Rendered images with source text
════════════════════

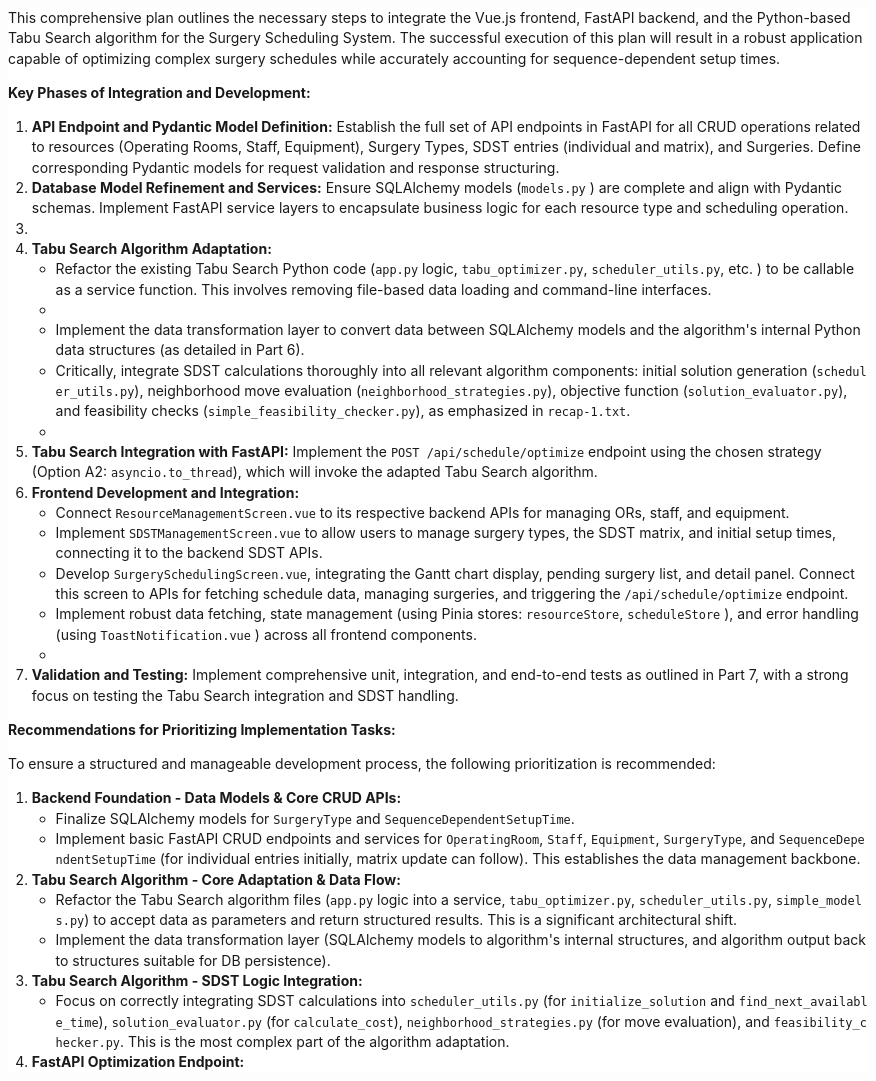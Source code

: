 This comprehensive plan outlines the necessary steps to integrate the Vue.js frontend, FastAPI backend, and the Python-based Tabu Search algorithm for the Surgery Scheduling System. The successful execution of this plan will result in a robust application capable of optimizing complex surgery schedules while accurately accounting for sequence-dependent setup times.

**Key Phases of Integration and Development:**

1. **API Endpoint and Pydantic Model Definition:** Establish the full set of API endpoints in FastAPI for all CRUD operations related to resources (Operating Rooms, Staff, Equipment), Surgery Types, SDST entries (individual and matrix), and Surgeries. Define corresponding Pydantic models for request validation and response structuring.  
2. **Database Model Refinement and Services:** Ensure SQLAlchemy models (`models.py` ) are complete and align with Pydantic schemas. Implement FastAPI service layers to encapsulate business logic for each resource type and scheduling operation.    
3.   
4. **Tabu Search Algorithm Adaptation:**  
   * Refactor the existing Tabu Search Python code (`app.py` logic, `tabu_optimizer.py`, `scheduler_utils.py`, etc. ) to be callable as a service function. This involves removing file-based data loading and command-line interfaces.    
   *   
   * Implement the data transformation layer to convert data between SQLAlchemy models and the algorithm's internal Python data structures (as detailed in Part 6).  
   * Critically, integrate SDST calculations thoroughly into all relevant algorithm components: initial solution generation (`scheduler_utils.py`), neighborhood move evaluation (`neighborhood_strategies.py`), objective function (`solution_evaluator.py`), and feasibility checks (`simple_feasibility_checker.py`), as emphasized in `recap-1.txt`.    
   *   
5. **Tabu Search Integration with FastAPI:** Implement the `POST /api/schedule/optimize` endpoint using the chosen strategy (Option A2: `asyncio.to_thread`), which will invoke the adapted Tabu Search algorithm.  
6. **Frontend Development and Integration:**  
   * Connect `ResourceManagementScreen.vue` to its respective backend APIs for managing ORs, staff, and equipment.  
   * Implement `SDSTManagementScreen.vue` to allow users to manage surgery types, the SDST matrix, and initial setup times, connecting it to the backend SDST APIs.  
   * Develop `SurgerySchedulingScreen.vue`, integrating the Gantt chart display, pending surgery list, and detail panel. Connect this screen to APIs for fetching schedule data, managing surgeries, and triggering the `/api/schedule/optimize` endpoint.  
   * Implement robust data fetching, state management (using Pinia stores: `resourceStore`, `scheduleStore` ), and error handling (using `ToastNotification.vue` ) across all frontend components.    
   *   
7. **Validation and Testing:** Implement comprehensive unit, integration, and end-to-end tests as outlined in Part 7, with a strong focus on testing the Tabu Search integration and SDST handling.

**Recommendations for Prioritizing Implementation Tasks:**

To ensure a structured and manageable development process, the following prioritization is recommended:

1. **Backend Foundation \- Data Models & Core CRUD APIs:**  
   * Finalize SQLAlchemy models for `SurgeryType` and `SequenceDependentSetupTime`.  
   * Implement basic FastAPI CRUD endpoints and services for `OperatingRoom`, `Staff`, `Equipment`, `SurgeryType`, and `SequenceDependentSetupTime` (for individual entries initially, matrix update can follow). This establishes the data management backbone.  
2. **Tabu Search Algorithm \- Core Adaptation & Data Flow:**  
   * Refactor the Tabu Search algorithm files (`app.py` logic into a service, `tabu_optimizer.py`, `scheduler_utils.py`, `simple_models.py`) to accept data as parameters and return structured results. This is a significant architectural shift.  
   * Implement the data transformation layer (SQLAlchemy models to algorithm's internal structures, and algorithm output back to structures suitable for DB persistence).  
3. **Tabu Search Algorithm \- SDST Logic Integration:**  
   * Focus on correctly integrating SDST calculations into `scheduler_utils.py` (for `initialize_solution` and `find_next_available_time`), `solution_evaluator.py` (for `calculate_cost`), `neighborhood_strategies.py` (for move evaluation), and `feasibility_checker.py`. This is the most complex part of the algorithm adaptation.  
4. **FastAPI Optimization Endpoint:**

════════════════════

ACTIVITY: Set down, exactly as they stand above, the lines starting with the line with "Prioritizing Implementation Tasks:**" and going on through the line with "1. **Backend Foundation", and no others.

ANSWER SECTION:
**Recommendations for Prioritizing Implementation Tasks:**

To ensure a structured and manageable development process, the following prioritization is recommended:

1. **Backend Foundation \- Data Models & Core CRUD APIs:**  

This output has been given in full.